U.S. livestock: Live cattle end week lower

Hogs down on Olymel's plan to ship Canadian hogs south

CME April 2021 live cattle with 20-, 50- and 100-day moving averages. (Barchart)

Chicago | Reuters — U.S. live cattle futures rose on Friday, but failed to end the week higher as a cold snap across the U.S. Plains and into Texas hampered slaughterhouses and backed up cattle, traders said.

“There’s still a big mess,” said Dennis Smith, commodity broker at Archer Financial. “The good news is, the weather’s going to improve by Monday.”

Chicago Mercantile Exchange April live cattle futures settled 0.75 cent higher at 123.675 cents/lb., while the spot February contract ended up 0.8 cent at 115.925 cents/lb. (all figures US$).

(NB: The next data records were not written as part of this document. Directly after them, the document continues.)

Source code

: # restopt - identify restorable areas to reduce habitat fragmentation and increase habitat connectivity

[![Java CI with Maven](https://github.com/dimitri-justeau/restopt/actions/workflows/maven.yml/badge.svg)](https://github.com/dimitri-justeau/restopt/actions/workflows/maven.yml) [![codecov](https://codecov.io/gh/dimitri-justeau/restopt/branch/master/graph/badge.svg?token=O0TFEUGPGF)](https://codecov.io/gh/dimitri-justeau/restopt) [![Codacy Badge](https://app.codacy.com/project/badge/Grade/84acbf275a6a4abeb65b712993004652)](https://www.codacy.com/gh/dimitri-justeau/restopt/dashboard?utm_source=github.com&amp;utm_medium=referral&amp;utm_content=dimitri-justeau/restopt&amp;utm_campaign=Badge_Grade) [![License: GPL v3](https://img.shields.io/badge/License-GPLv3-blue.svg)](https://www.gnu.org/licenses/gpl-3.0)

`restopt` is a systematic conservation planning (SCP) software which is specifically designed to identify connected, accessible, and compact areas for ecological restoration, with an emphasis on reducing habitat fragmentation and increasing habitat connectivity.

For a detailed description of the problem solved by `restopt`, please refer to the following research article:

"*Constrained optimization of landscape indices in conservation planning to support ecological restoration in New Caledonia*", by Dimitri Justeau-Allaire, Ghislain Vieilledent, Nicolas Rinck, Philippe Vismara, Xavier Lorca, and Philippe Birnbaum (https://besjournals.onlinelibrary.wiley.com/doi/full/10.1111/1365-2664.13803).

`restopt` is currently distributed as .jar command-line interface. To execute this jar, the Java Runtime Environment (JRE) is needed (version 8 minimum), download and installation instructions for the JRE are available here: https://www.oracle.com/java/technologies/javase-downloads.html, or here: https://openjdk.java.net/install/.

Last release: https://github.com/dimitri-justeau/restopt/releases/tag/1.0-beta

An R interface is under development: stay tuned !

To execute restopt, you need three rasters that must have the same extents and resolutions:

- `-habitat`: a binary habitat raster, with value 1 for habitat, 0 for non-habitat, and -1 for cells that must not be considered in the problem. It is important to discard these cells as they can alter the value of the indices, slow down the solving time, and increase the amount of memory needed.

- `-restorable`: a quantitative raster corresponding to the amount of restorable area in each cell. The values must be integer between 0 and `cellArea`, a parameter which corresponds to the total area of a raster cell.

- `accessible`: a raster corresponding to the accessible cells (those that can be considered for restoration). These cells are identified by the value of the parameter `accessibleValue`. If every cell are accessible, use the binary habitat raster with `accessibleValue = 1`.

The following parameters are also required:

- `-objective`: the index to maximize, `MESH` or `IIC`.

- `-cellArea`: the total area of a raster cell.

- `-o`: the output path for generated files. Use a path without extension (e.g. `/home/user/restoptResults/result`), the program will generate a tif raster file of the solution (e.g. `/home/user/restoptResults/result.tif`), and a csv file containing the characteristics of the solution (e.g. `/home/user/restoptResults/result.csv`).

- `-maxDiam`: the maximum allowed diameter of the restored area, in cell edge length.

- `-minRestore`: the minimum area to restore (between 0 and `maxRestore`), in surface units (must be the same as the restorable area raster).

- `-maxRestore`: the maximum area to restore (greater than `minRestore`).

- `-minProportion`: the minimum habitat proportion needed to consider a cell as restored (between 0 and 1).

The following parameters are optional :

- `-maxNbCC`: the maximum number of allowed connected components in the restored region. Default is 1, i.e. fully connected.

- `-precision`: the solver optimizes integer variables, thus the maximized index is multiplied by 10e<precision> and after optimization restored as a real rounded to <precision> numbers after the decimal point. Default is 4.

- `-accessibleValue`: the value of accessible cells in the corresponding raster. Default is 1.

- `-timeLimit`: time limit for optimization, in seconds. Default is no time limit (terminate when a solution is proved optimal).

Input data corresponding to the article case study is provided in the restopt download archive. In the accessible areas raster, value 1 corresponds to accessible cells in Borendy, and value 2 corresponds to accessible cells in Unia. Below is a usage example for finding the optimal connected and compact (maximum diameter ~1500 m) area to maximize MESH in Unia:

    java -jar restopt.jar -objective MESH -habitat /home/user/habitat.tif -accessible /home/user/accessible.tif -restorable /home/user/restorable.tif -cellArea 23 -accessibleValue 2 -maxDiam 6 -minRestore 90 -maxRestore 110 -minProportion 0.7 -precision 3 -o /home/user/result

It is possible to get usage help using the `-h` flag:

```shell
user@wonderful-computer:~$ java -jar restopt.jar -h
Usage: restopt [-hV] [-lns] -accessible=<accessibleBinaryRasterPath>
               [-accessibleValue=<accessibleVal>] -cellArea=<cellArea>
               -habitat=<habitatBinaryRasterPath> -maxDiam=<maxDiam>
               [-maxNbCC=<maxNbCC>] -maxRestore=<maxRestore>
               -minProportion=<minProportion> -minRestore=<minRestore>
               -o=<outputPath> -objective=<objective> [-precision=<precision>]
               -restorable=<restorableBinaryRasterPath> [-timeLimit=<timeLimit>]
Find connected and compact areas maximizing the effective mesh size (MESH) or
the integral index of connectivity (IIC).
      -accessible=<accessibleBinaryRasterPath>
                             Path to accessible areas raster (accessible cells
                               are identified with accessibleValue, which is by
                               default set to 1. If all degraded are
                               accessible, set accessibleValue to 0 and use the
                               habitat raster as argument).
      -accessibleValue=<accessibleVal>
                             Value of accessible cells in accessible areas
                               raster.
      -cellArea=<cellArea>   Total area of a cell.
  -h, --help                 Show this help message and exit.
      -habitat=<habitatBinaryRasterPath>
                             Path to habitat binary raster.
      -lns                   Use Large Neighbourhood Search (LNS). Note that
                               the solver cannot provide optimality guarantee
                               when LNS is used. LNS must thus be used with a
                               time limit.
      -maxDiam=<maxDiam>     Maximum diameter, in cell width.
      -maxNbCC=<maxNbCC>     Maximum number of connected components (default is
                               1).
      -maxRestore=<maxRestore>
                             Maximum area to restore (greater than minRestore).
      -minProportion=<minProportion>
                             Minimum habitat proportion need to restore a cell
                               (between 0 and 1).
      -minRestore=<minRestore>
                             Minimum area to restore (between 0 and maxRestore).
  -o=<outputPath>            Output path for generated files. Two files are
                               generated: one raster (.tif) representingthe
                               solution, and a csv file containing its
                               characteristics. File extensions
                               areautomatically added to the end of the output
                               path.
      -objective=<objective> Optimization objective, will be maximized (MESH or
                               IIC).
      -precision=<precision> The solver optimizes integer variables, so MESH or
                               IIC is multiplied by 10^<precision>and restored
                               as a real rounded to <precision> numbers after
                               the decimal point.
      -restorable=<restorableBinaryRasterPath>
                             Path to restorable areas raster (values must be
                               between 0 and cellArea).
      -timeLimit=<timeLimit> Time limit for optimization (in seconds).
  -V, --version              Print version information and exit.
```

For the week, April live cattle lost 1.2 per cent, its biggest decline since the week ending Nov. 20, 2020.

CME March feeder cattle fell 0.925 cent to settle at 139.125 cents/lb.

Unusually cold temperatures and snowfall across Texas and the southern U.S. Plains caused power failures that shut down meat processors, but Smith said backups should be minor, as the cattle have been losing weight due to colder temperatures.

“They’ll be going for very large kills for the next two or three weeks to make up for this mess,” he said.

For the week through Friday, U.S. processors slaughtered an estimated 489,000 cattle, 78,000 less than the week prior, according to the U.S. Department of Agriculture.

USDA reported more cattle were put on feed in January than expected, with placements at 103 per cent of a year ago, versus trade estimates for 99.8 per cent.

CME April lean hog futures fell 0.425 cent to 84.5 cents/lb., pressured after Canadian processor Olymel said it would ship pigs to the U.S. for slaughter due to a COVID-19 outbreak at its major hog slaughter plant at Red Deer, Alta.

For the week, April lean hog futures fell for the first time in five weeks, dropping 0.8 per cent, its biggest fall since the week ending Dec. 11, 2020.

— Christopher Walljasper reports on agriculture and ag commodities for Reuters from Chicago.